Why Terrell Owens Will Find Career Redemption with Seattle Seahawks
After failing to be signed by an NFL team in 2011, after embarrassingly playing for and being cut by the Indoor Football League's Allen Wranglers, Terrell Owens will get exactly that with the Seattle Seahawks this season.
Every occurrence involving Owens is met with criticism from some faction of the media, but the future Hall of Fame wideout is in line for a career resurgence in 2012.
Pump the breaks a little—I'm not calling for a 80-catch, 1,200-yard 12-touchdown season—that's not necessarily what defines a career resurgence at this point of Owens' career.
At 38 years old with an abundance of doubt surrounding him, within what most likely will be a run-heavy, control-the-clock offense, Owens can make a drastic impact without accumulating such gaudy numbers.
The Seahawks are in the midst of a three-candidate quarterback competition, so there is undoubtedly a question mark at that vital position.
Tarvaris Jackson, Matt Flynn and Russell Wilson all have potential under center, but regardless of the winner, it's unlikely that Pete Carroll's offense will be led by a true, game-changing gunslinger.
The more practical, effective and frankly more efficient approach to the offensive attack will be in the form of steady ground game.
Marshawn Lynch—if not suspended by the league—will be the offensive focal point, and he should be.
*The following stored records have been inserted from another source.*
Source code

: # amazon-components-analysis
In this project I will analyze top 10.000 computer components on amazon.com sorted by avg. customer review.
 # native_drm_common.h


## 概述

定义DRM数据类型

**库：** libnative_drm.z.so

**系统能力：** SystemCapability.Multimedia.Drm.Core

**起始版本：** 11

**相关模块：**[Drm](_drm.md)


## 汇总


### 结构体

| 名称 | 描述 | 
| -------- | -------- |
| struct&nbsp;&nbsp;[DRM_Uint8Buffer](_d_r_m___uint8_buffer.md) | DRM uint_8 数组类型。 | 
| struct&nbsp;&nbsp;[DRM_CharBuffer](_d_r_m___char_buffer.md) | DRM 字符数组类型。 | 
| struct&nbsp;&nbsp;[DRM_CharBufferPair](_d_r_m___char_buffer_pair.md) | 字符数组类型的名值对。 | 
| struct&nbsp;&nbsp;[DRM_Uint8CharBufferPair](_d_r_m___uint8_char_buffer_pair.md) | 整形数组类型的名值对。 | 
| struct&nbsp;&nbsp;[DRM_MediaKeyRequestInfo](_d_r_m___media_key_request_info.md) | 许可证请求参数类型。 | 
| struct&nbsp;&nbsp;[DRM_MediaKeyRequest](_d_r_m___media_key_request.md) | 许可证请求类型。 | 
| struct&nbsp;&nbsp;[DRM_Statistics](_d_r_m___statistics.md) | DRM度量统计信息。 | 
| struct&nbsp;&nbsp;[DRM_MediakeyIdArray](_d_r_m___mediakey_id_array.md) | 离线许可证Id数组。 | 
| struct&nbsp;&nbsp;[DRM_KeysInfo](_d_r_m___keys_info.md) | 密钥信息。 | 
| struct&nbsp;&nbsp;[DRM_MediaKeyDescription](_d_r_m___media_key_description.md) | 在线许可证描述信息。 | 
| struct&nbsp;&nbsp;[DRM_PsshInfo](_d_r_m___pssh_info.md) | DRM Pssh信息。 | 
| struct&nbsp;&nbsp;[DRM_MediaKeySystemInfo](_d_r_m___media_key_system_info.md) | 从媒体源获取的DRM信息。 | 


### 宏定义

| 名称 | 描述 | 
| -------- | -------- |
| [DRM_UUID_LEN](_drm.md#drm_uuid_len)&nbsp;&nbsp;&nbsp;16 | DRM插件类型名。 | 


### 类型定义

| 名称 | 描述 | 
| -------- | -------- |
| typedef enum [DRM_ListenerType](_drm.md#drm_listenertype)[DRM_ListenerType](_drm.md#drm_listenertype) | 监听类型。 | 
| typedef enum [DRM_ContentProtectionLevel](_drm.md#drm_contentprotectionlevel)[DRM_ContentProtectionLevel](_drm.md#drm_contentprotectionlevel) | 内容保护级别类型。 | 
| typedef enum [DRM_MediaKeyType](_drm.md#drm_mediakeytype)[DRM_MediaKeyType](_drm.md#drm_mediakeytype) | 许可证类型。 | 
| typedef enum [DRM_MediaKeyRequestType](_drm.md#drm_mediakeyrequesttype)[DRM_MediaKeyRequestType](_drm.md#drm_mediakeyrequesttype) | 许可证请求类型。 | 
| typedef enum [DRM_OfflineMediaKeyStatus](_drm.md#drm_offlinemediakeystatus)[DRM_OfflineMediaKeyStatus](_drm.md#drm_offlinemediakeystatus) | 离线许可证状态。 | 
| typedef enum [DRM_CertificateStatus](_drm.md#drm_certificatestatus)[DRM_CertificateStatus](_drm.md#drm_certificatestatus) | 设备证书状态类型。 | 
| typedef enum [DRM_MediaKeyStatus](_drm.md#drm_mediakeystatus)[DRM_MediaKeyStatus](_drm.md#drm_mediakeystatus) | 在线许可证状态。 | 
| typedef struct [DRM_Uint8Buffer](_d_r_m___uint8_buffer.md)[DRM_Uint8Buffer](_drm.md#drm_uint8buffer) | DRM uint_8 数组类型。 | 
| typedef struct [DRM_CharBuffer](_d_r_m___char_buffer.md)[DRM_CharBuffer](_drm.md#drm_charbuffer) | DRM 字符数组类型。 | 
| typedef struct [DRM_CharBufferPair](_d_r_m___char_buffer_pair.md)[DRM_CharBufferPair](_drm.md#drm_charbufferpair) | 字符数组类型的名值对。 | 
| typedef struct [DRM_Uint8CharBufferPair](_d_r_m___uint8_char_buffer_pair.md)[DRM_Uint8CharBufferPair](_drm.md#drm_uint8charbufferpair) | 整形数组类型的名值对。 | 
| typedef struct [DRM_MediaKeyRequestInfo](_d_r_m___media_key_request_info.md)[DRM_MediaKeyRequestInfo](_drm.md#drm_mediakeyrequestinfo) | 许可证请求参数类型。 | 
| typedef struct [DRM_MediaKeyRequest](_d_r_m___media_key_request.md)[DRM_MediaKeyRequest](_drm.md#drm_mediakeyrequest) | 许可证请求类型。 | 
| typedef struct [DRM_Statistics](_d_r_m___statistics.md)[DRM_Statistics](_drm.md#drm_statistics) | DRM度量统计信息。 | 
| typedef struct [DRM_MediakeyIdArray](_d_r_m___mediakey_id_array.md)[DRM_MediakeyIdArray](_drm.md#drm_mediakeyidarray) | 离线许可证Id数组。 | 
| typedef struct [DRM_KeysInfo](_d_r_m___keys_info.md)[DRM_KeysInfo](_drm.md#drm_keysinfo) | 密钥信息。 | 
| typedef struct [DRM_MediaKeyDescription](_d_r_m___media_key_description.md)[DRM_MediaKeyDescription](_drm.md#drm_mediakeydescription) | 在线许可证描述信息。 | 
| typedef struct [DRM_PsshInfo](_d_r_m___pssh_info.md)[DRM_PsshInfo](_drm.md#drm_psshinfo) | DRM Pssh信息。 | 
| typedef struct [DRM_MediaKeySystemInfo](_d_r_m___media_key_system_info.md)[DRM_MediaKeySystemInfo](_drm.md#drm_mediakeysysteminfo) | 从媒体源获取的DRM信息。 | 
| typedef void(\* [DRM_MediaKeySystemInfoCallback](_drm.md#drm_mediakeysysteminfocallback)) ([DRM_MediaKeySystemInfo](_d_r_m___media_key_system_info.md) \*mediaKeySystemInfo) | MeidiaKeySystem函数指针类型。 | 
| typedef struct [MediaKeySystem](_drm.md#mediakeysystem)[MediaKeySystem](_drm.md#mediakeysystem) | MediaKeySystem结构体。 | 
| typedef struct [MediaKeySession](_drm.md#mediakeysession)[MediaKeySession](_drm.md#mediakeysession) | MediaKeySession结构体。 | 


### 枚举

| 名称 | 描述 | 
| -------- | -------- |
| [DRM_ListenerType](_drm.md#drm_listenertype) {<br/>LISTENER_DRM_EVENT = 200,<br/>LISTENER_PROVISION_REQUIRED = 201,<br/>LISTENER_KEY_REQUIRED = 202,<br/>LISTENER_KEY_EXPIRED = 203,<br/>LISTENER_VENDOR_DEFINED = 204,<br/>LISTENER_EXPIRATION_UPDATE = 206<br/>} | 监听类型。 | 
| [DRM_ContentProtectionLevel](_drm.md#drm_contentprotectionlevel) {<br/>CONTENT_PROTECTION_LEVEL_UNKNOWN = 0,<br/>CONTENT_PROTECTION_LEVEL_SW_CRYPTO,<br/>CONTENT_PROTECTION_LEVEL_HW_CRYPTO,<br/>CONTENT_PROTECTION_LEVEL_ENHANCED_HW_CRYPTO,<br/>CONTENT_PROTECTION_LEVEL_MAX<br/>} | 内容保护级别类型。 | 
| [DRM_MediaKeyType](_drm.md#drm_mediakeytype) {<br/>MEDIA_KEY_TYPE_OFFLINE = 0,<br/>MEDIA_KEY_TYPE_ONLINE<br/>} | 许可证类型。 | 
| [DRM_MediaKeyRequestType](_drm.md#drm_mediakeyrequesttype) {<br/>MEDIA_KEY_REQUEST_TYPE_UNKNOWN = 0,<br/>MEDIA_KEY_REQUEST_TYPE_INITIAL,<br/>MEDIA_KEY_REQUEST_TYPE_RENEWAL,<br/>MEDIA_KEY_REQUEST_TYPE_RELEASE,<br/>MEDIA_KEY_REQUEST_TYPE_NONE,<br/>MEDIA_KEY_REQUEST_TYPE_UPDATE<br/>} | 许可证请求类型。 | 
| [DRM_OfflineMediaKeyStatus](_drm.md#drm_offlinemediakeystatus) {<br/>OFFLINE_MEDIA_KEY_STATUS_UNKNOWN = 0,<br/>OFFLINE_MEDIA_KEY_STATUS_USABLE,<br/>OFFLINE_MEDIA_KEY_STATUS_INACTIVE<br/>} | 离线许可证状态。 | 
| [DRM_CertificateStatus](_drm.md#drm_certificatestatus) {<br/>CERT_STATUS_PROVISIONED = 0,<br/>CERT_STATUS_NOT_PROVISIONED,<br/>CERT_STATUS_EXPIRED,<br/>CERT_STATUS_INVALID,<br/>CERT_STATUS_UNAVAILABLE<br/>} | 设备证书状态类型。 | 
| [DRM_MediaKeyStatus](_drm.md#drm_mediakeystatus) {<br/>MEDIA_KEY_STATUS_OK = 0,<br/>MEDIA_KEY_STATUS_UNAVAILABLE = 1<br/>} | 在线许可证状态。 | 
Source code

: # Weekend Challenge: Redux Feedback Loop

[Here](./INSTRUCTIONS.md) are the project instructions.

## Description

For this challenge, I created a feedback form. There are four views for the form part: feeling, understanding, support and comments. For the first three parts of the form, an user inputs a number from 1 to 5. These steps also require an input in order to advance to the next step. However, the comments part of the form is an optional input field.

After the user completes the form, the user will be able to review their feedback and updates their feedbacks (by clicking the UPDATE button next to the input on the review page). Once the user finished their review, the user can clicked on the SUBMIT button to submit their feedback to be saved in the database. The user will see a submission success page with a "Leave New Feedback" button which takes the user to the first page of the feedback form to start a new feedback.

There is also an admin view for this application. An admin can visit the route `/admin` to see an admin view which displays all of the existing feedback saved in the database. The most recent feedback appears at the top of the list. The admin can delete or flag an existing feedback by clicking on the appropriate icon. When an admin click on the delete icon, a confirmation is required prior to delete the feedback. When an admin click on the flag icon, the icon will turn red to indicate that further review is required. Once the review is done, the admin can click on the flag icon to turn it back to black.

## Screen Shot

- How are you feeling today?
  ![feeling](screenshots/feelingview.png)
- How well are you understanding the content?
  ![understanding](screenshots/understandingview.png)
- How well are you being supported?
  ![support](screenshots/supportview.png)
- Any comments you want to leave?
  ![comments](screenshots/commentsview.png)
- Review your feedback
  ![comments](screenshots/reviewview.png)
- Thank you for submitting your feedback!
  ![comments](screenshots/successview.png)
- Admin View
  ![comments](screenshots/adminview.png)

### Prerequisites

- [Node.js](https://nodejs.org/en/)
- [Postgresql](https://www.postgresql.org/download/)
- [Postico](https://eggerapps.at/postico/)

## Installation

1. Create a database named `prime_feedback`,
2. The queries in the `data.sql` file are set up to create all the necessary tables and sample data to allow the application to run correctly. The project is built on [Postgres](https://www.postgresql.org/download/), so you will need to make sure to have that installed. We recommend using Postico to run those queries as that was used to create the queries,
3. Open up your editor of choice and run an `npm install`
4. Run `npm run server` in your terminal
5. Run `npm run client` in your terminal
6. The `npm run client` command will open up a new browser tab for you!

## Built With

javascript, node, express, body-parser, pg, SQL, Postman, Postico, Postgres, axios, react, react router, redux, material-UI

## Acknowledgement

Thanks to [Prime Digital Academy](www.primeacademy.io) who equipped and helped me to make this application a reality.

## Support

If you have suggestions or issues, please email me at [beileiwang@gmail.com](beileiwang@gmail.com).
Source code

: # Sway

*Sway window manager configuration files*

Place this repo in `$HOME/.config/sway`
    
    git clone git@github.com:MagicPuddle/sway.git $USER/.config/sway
If he does miss a considerable amount of time, punishing rookie runner Robert Turbin is ready to step in behind a quality offensive line that's been meticulously built in the first two years of the Carroll era.
But the Seahawks won't be able to field a winner if they're one-dimensional and rarely threaten the secondary down the field.
The front office knows that, which is why they signed Braylon Edwards a week ago and inked Owens on Monday.
How will Terrell Owens fare with Seahawks in 2012?
T.O. is a versatile wideout. He can beat cushioned cornerbacks down the field with gradual acceleration that transforms into legitimate top-end speed and is strong enough to fight off press corners who attempt to jam him at the line.
He's easily the most physically-gifted receiver on the roster, is certainly the most experienced, and is precisely what the Seattle's quarterbacks need.
At this point of his tenure in the NFL, Owens will understand he's not playing with a mid-2000s Donovan McNabb. He must accept the role as the savvy veteran who'll move the chains and occasionally go deep for one of the three rather unproved Seattle quarterbacks.
In the Seahawks offense, with the current quarterback situation, a 50-catch, 700-yard, six-touchdown season, numbers hardly out of the question, would significantly benefit his new team, and give Owens something he's wanted for a year—redemption.